Directions:
A single number is needed: how many lines of the data hold the word "inside".

START Provided entries

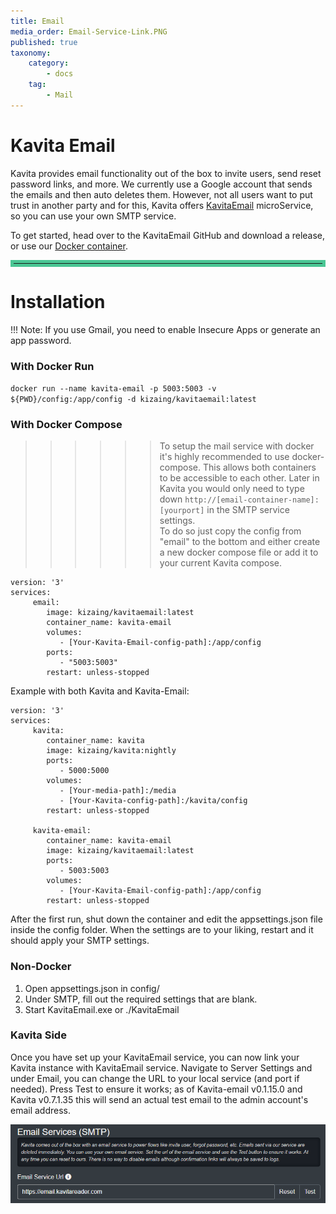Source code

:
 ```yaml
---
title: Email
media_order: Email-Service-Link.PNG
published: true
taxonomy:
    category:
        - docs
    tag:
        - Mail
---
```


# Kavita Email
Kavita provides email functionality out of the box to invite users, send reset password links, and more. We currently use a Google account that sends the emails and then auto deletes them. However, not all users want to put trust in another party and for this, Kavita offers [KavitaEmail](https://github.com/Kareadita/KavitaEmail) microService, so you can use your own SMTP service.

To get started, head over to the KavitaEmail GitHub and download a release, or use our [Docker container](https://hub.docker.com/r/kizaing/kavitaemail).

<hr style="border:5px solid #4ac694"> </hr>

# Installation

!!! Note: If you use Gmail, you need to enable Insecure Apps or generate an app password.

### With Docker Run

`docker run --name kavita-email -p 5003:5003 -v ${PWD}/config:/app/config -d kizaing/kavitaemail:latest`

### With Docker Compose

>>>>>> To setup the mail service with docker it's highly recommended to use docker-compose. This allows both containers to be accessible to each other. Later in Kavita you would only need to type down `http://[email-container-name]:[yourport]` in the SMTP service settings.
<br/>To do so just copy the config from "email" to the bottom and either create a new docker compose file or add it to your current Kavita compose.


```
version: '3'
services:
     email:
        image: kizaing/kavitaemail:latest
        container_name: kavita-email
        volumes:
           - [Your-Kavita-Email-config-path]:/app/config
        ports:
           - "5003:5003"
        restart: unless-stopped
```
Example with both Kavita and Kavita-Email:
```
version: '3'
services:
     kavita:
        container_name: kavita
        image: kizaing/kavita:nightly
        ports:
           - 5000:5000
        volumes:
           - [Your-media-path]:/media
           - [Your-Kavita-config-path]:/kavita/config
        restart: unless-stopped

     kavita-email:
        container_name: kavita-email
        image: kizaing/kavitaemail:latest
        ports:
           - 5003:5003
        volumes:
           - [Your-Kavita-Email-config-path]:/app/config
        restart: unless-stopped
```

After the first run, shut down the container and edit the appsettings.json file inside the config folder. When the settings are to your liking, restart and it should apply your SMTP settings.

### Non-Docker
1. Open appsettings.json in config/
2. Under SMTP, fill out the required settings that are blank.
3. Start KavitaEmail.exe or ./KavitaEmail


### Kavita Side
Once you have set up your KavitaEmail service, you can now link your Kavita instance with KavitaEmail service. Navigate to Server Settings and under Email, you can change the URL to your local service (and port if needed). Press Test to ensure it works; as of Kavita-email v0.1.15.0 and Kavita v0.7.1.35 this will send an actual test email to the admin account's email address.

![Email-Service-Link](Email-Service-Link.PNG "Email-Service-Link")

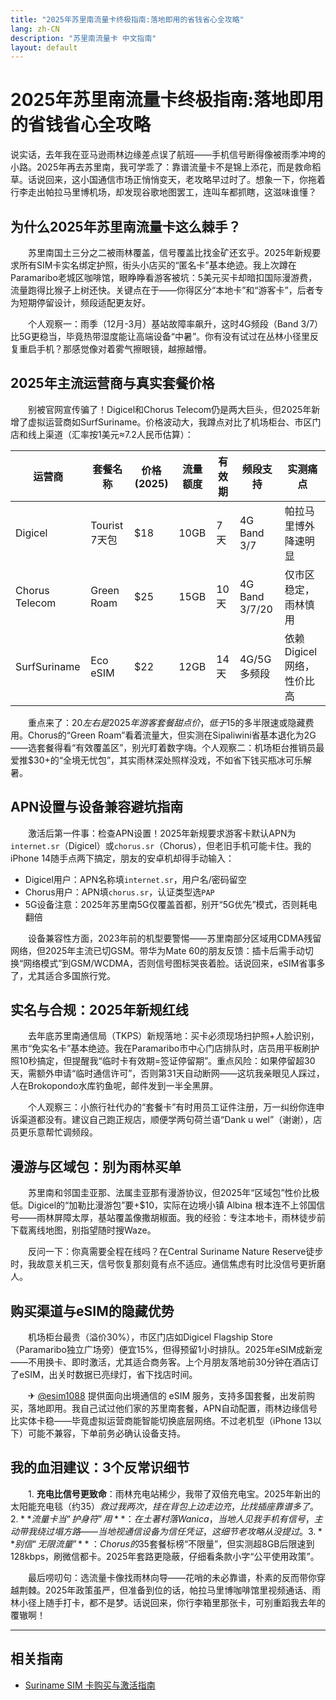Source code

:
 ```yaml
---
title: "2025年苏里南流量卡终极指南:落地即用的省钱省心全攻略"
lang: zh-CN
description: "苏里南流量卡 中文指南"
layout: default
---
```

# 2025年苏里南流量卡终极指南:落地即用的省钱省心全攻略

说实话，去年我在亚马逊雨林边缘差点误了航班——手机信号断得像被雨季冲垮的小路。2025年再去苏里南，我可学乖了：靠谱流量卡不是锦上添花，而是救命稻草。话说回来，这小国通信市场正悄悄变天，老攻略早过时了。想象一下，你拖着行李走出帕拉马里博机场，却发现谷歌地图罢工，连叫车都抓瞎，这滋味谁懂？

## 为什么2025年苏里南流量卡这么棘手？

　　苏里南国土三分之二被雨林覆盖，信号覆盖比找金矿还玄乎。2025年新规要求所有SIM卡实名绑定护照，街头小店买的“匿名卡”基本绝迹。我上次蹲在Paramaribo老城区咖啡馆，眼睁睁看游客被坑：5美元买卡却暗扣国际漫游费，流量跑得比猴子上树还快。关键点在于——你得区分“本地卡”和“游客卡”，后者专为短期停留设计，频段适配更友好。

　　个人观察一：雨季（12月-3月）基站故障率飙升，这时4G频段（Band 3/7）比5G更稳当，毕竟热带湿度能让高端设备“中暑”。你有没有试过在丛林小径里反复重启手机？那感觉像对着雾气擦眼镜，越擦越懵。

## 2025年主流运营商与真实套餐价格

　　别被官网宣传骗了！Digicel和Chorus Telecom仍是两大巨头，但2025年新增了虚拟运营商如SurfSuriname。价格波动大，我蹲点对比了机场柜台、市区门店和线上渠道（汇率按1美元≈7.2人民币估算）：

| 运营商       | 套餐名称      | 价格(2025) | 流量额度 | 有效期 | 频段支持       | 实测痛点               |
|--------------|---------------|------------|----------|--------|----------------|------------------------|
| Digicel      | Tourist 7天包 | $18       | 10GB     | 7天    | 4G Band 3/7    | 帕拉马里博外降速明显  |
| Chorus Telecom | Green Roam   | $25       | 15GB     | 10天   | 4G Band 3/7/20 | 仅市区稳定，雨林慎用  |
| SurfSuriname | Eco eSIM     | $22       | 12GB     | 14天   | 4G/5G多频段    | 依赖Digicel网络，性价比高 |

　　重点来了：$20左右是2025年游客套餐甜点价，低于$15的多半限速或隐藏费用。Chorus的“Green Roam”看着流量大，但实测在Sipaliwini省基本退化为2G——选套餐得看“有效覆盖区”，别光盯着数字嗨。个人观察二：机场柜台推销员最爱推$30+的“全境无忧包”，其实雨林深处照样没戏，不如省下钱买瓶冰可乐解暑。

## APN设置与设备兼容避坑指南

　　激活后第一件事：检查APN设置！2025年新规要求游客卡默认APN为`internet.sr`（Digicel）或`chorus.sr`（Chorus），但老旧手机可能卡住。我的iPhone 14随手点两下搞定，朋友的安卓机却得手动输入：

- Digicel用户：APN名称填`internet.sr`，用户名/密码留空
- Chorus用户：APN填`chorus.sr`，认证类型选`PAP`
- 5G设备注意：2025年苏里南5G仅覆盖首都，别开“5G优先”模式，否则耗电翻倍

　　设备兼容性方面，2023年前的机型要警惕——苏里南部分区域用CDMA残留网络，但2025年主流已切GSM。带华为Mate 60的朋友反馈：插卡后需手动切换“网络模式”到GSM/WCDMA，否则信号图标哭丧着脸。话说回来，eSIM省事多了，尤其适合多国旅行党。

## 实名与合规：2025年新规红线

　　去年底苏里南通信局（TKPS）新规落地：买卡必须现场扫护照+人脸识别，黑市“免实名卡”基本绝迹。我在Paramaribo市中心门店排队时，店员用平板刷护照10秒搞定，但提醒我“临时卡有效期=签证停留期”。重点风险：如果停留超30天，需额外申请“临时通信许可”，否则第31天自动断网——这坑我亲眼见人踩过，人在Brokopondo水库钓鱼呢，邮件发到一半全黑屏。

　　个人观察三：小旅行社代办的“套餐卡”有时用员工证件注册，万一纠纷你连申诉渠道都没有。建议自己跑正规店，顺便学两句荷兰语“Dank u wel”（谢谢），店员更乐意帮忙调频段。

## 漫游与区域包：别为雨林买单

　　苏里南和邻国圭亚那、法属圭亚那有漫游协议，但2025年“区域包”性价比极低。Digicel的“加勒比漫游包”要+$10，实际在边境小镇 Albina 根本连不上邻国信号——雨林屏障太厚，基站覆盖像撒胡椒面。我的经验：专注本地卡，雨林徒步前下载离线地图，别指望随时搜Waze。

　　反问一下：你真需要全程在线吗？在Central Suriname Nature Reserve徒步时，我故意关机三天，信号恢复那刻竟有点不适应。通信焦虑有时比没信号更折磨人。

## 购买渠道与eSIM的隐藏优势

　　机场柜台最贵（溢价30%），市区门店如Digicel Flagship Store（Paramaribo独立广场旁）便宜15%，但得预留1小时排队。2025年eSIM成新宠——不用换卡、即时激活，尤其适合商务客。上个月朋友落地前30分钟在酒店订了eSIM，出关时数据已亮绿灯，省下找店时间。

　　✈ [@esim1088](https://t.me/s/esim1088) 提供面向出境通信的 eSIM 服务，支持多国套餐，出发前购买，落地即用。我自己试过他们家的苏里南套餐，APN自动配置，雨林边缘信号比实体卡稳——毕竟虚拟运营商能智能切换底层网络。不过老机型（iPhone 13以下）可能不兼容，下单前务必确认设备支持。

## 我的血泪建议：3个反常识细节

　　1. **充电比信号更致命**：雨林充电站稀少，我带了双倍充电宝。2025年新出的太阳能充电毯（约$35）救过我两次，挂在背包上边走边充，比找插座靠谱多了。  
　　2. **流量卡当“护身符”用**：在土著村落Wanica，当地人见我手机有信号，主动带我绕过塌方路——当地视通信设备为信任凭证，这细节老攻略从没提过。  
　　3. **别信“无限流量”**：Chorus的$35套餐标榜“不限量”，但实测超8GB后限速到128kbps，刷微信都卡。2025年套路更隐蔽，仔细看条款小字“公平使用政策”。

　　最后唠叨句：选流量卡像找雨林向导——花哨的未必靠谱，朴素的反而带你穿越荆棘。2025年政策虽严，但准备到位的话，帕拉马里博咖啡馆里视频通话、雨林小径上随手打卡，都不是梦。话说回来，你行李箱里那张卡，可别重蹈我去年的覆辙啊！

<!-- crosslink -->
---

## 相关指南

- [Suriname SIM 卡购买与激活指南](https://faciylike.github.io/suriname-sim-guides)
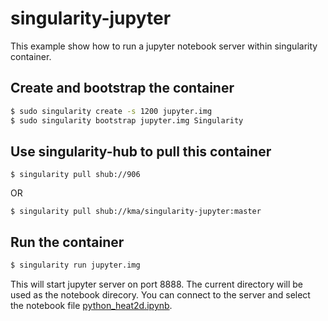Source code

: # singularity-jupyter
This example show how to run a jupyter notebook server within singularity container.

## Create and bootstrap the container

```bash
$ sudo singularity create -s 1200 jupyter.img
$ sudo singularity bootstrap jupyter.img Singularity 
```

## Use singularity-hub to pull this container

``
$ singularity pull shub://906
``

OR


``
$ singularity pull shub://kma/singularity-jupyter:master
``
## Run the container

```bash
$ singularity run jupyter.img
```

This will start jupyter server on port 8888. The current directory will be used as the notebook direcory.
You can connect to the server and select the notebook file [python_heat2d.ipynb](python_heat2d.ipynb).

END Provided entries
START Provided entries

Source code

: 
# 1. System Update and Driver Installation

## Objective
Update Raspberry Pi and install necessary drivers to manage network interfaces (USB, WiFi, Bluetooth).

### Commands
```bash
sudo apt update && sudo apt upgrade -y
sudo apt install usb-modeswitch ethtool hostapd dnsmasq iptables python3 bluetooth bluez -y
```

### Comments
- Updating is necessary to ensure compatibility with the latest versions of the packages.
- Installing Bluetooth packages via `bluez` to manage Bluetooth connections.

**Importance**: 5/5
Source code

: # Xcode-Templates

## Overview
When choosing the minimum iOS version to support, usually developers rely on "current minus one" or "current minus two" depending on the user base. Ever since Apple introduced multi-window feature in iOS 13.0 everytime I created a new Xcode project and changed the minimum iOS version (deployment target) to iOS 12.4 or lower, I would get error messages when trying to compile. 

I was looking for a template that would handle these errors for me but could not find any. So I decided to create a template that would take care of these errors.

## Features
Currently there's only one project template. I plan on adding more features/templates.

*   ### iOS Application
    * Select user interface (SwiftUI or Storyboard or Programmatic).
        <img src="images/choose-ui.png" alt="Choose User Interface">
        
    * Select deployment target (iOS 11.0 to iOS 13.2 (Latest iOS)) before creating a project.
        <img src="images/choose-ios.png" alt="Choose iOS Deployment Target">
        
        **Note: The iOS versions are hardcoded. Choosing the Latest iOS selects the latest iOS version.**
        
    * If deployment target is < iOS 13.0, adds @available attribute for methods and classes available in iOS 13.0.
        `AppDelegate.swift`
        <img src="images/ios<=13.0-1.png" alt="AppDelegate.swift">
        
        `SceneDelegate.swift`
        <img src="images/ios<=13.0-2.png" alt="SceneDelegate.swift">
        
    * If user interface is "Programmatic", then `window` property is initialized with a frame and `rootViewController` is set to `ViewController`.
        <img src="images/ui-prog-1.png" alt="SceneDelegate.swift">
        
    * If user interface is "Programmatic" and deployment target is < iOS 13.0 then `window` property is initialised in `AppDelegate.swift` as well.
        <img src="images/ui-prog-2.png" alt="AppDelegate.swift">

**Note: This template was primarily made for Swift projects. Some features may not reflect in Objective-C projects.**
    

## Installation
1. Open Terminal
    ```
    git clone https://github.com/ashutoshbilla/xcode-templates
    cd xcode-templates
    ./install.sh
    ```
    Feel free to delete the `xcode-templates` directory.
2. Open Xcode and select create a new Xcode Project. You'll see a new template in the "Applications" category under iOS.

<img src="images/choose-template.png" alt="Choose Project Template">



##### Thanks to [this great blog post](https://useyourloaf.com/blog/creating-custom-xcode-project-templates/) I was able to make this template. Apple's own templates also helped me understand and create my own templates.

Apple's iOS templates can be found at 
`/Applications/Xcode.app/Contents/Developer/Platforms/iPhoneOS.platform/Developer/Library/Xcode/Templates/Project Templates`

END Provided entries
START Provided entries

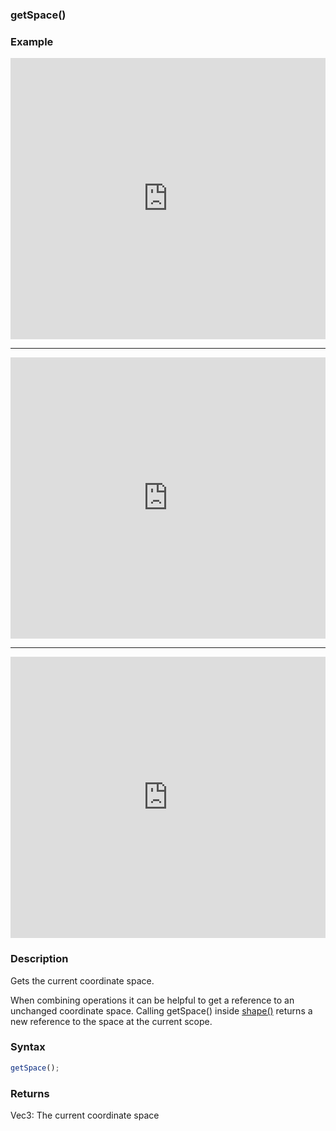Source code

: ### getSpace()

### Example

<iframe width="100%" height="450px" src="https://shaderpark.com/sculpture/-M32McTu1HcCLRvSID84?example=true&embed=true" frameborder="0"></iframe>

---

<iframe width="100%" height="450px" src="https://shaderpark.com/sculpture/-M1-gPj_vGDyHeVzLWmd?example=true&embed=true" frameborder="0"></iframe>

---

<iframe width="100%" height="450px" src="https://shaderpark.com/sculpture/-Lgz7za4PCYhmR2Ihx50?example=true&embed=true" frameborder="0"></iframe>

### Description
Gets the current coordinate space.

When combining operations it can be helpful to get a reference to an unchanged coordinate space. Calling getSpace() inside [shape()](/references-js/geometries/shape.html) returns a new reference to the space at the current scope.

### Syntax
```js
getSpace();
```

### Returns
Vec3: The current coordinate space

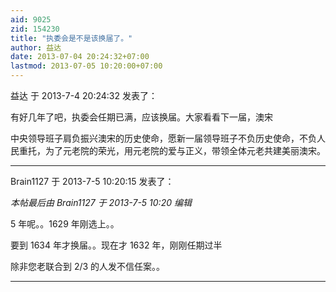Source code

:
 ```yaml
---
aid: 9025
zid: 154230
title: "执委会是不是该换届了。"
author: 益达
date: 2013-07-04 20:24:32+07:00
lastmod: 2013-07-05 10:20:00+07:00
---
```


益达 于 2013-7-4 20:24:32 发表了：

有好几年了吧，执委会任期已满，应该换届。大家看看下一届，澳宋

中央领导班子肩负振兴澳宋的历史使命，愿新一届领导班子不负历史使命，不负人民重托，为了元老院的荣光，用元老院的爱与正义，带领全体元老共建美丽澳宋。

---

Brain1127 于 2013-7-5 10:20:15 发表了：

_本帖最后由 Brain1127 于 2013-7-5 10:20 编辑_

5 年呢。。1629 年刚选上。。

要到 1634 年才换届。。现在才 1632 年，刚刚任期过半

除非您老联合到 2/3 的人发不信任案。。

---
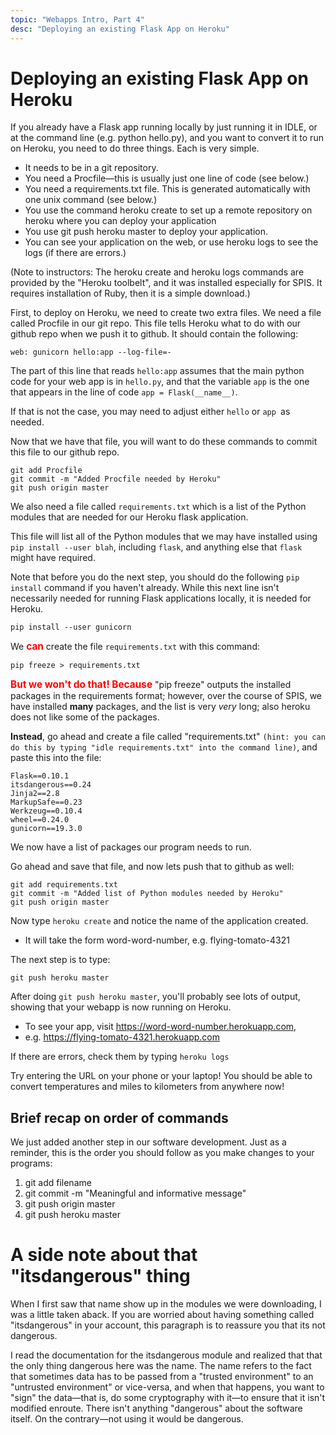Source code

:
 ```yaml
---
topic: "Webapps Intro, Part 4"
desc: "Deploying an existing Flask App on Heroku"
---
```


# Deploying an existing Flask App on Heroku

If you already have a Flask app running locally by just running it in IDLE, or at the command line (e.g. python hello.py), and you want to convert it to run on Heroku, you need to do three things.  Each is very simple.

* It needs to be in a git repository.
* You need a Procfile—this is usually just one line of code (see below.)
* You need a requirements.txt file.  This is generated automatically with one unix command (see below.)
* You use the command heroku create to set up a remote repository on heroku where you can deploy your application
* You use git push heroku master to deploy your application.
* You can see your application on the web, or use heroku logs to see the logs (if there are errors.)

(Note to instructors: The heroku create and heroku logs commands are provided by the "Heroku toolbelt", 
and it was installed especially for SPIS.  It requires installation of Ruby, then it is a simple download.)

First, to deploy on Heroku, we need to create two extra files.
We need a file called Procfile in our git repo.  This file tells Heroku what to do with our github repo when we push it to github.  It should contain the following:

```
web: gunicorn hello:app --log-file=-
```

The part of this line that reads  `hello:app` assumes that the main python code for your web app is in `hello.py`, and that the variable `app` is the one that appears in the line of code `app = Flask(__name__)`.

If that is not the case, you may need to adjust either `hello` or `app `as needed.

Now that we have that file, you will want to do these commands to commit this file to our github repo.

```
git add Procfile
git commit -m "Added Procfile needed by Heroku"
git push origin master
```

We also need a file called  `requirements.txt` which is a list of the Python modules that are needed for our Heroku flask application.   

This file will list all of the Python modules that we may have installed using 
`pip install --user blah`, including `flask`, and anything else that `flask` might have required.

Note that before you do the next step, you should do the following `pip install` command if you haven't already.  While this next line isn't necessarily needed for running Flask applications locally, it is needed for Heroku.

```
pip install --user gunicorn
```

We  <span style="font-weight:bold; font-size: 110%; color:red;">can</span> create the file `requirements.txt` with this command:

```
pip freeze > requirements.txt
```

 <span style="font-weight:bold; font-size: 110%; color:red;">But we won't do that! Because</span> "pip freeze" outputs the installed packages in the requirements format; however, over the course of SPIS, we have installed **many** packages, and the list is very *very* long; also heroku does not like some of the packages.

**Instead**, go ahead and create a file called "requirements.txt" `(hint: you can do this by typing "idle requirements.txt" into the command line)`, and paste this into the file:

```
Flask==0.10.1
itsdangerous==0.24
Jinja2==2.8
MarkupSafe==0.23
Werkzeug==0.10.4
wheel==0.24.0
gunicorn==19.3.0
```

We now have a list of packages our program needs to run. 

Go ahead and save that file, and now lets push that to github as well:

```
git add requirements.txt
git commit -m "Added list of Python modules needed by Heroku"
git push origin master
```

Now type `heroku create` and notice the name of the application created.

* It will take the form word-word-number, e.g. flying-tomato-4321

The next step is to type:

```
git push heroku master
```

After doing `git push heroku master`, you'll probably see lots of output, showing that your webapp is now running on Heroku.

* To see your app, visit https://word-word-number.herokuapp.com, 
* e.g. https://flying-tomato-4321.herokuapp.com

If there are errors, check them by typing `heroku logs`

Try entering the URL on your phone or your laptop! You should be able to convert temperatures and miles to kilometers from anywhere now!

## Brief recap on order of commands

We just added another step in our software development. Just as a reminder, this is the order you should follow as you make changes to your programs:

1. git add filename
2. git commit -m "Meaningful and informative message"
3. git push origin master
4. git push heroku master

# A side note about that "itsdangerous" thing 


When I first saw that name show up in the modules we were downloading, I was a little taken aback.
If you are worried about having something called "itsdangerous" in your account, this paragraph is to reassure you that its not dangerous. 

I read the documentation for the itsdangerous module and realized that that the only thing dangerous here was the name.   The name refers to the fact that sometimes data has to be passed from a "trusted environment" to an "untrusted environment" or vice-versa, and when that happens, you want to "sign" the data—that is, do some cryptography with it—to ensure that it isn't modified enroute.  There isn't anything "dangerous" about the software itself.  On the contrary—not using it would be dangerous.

END Provided entries

Answer:
2